Although limited by ex vivo analysis, our findings provide initial evidence in human whole blood and corroborate animal data demonstrating FXaI16L is able to correct hemostatic abnormalities observed in murine models of hemophilia [20,21]. Additionally ex vivo findings of this work are consistent with our previous in vivo observations supporting that FXaI16L is able to restore hemostasis at much lower concentrations than rFVIIa [21]. A clear difference between rFVIIa and rFXaI16L are their half-lives (2–3 hours vs. 30 minutes, respectively). While this is an apparent limitation, at present it is unclear how half-life, when coupled to hemostatic effectiveness of the product, would actually impact clinical outcome.

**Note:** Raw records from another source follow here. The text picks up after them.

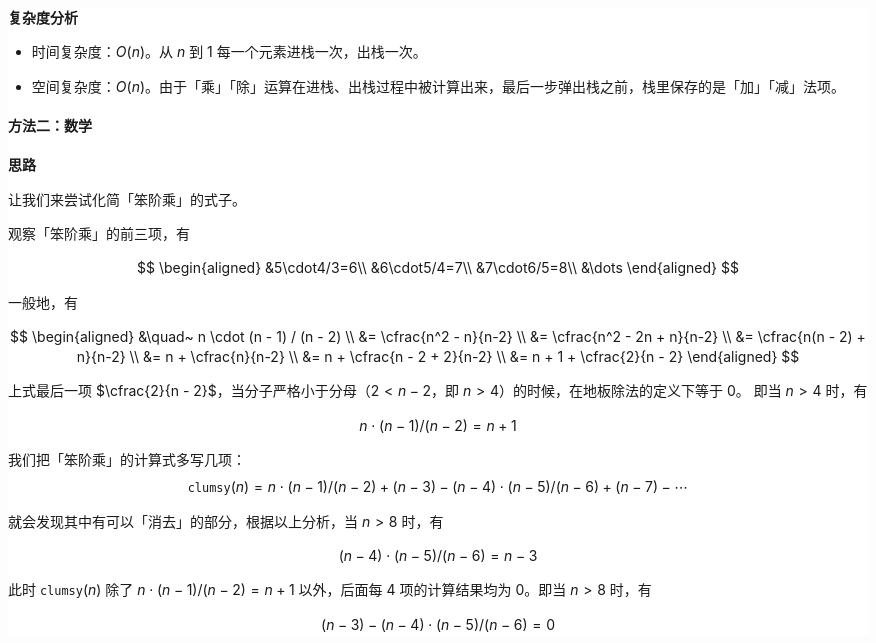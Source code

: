 **复杂度分析**

- 时间复杂度：$O(n)$。从 $n$ 到 $1$ 每一个元素进栈一次，出栈一次。

- 空间复杂度：$O(n)$。由于「乘」「除」运算在进栈、出栈过程中被计算出来，最后一步弹出栈之前，栈里保存的是「加」「减」法项。

#### 方法二：数学

**思路**

让我们来尝试化简「笨阶乘」的式子。

观察「笨阶乘」的前三项，有

$$
\begin{aligned}
&5\cdot4/3=6\\
&6\cdot5/4=7\\
&7\cdot6/5=8\\
&\dots
\end{aligned}
$$

一般地，有

$$
\begin{aligned}
&\quad~ n \cdot (n - 1) / (n - 2) \\ &= \cfrac{n^2 - n}{n-2} \\ 
&= \cfrac{n^2 - 2n + n}{n-2}  \\ &= \cfrac{n(n - 2) + n}{n-2} \\
&= n + \cfrac{n}{n-2} \\
&= n + \cfrac{n - 2 + 2}{n-2} \\
&= n + 1 + \cfrac{2}{n - 2}
\end{aligned}
$$

上式最后一项 $\cfrac{2}{n - 2}$，当分子严格小于分母（$2 < n - 2$，即 $n > 4$）的时候，在地板除法的定义下等于 $0$。
即当 $n > 4$ 时，有 

$$
n \cdot (n - 1) / (n - 2) = n + 1
$$

我们把「笨阶乘」的计算式多写几项：
$$
\texttt{clumsy}(n) = n \cdot (n - 1) / (n - 2) + (n - 3) - (n - 4) \cdot (n - 5) / (n - 6) + (n - 7) - \cdots
$$

就会发现其中有可以「消去」的部分，根据以上分析，当 $n > 8$ 时，有

$$
(n - 4) \cdot (n - 5) / (n - 6) = n - 3
$$

此时 $\texttt{clumsy}(n)$ 除了 $n \cdot (n - 1) / (n - 2) = n + 1$ 以外，后面每 $4$ 项的计算结果均为 $0$。即当 $n > 8$ 时，有

$$
(n - 3) - (n - 4) \cdot (n - 5) / (n - 6) = 0
$$
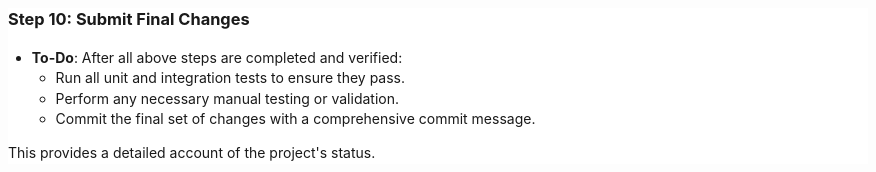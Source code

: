 ### Step 10: Submit Final Changes
*   **To-Do**: After all above steps are completed and verified:
    *   Run all unit and integration tests to ensure they pass.
    *   Perform any necessary manual testing or validation.
    *   Commit the final set of changes with a comprehensive commit message.

This provides a detailed account of the project's status.
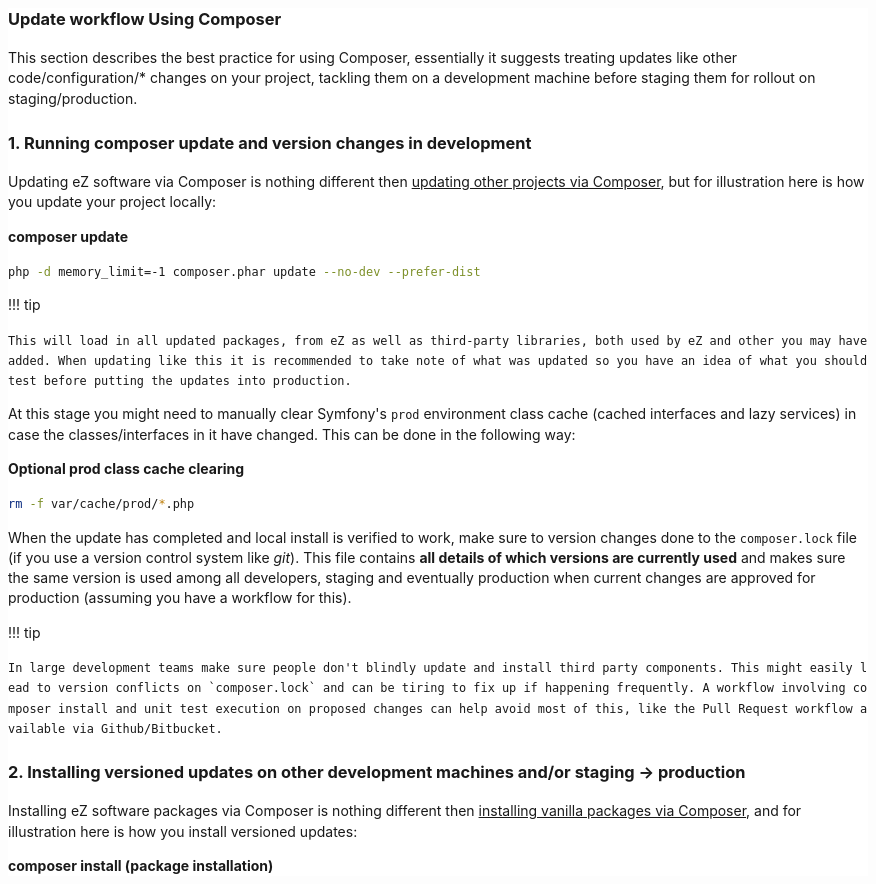 ### Update workflow Using Composer

This section describes the best practice for using Composer, essentially it suggests treating updates like other code/configuration/\* changes on your project, tackling them on a development machine before staging them for rollout on staging/production.  

### 1. Running composer update and version changes in development

Updating eZ software via Composer is nothing different then [updating other projects via Composer](https://getcomposer.org/doc/03-cli.md#update), but for illustration here is how you update your project locally:

**composer update**

``` bash
php -d memory_limit=-1 composer.phar update --no-dev --prefer-dist
```

!!! tip

    This will load in all updated packages, from eZ as well as third-party libraries, both used by eZ and other you may have added. When updating like this it is recommended to take note of what was updated so you have an idea of what you should test before putting the updates into production.

At this stage you might need to manually clear Symfony's `prod` environment class cache (cached interfaces and lazy services) in case the classes/interfaces in it have changed. This can be done in the following way:

**Optional prod class cache clearing**

``` bash
rm -f var/cache/prod/*.php
```

When the update has completed and local install is verified to work, make sure to version changes done to the `composer.lock` file (if you use a version control system like *git*). This file contains **all details of which versions are currently used** and makes sure the same version is used among all developers, staging and eventually production when current changes are approved for production (assuming you have a workflow for this).

!!! tip

    In large development teams make sure people don't blindly update and install third party components. This might easily lead to version conflicts on `composer.lock` and can be tiring to fix up if happening frequently. A workflow involving composer install and unit test execution on proposed changes can help avoid most of this, like the Pull Request workflow available via Github/Bitbucket.

### 2. Installing versioned updates on other development machines and/or staging -> production

Installing eZ software packages via Composer is nothing different then [installing vanilla packages via Composer](https://getcomposer.org/doc/03-cli.md#install), and for illustration here is how you install versioned updates:

**composer install (package installation)**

Lastly, due to the requirement of FVa to ‘rescue’ the protease conformation of FXaI16L, we speculate the procoagulant function of zymogen-like FXa will be limited by the availability of FVa. Therefore, FVa is thought to impart procoagulant injury site specificity and potentially protect against off target thrombosis. To probe this further, in concurrent but separate experiments, we titrated increasing concentrations of FXaI16L in HA patient whole blood. At FXaI16L concentrations above 2 nM, CT no longer shortened (data not shown) suggesting FXaI16L saturation with the in situ generated FVa. To test this further, additional FVa was added to the system. As shown in Figure 2b, the addition of 2 nM FXaI16L and 5 nM FVa shortened the CT beyond that observed with 2 nM FXaI16L alone and controls. The addition of 10 nM FVa with 2 nM FXaI16L further shortened CT beyond that observed with 2 nM FXaI16L and 5 nM FVa and controls. The addition of FVa (5 nM or 10 nM) without FXaI16L had no appreciable effect on CT relative to HA patient whole blood analysis without added FVa. These results were recapitulated in three separate patient samples; however, small sample size precluded statistical analysis and further validation of findings. Nonetheless, these observations suggest that, through the requirement of FVa to bind and thereby rescue the FXaI16L protease, available FVa may limit FXaI16L procoagulant potential and thereby prevent undesired thrombosis. Given the inherent limitations of ex vivo modeling and artificial circumstances in which FVa quantity may be limited in this assay system, caution must be used in interpreting results. Nonetheless our findings support what is known about the underlying mechanism of FXaI16L protease conversion. Specifically, zymogen-like FXa molecules may have limited off target prothrombotic potential since available FVa dictates their activity. If true, zymogen-like FXa molecules may have less thrombotic risk than current bypass therapies.

Conclusion:

At much lower concentrations than rFVIIa, FXaI16L normalized INTEM CT in HA subjects both with and without inhibitors. These findings are congruent with prior pre-clinical hemophilic animal studies and further support the use of FXaI16L as an alternative bypassing therapy for hemophilia patients with inhibitors. Further, the requirement of FVa to rescue FXaI16L protease function suggests procoagulant injury site specificity and limited off target thrombotic potential. A Phase I study is currently evaluating the safety of FXaI16L in healthy human volunteers (ClinicalTrials.gov; NCT01897142).

Acknowledgements:

We are grateful to Dr. Valder R. Arruda (Children’s Hospital of Philadelphia, Division of Hematology) for insightful suggestions and critical review of the manuscript. This work was supported in part by NIH grants P01 HL-74124, Project 2 and by research funding from Pfizer.

Disclosure of Conflicts of Interests:

R.M.C. receives licensing fees and research funding from Pfizer. L.A.G. is a National Hemophilia Foundation Fellow funded by Baxter Healthcare. No other authors have conflicts of interest.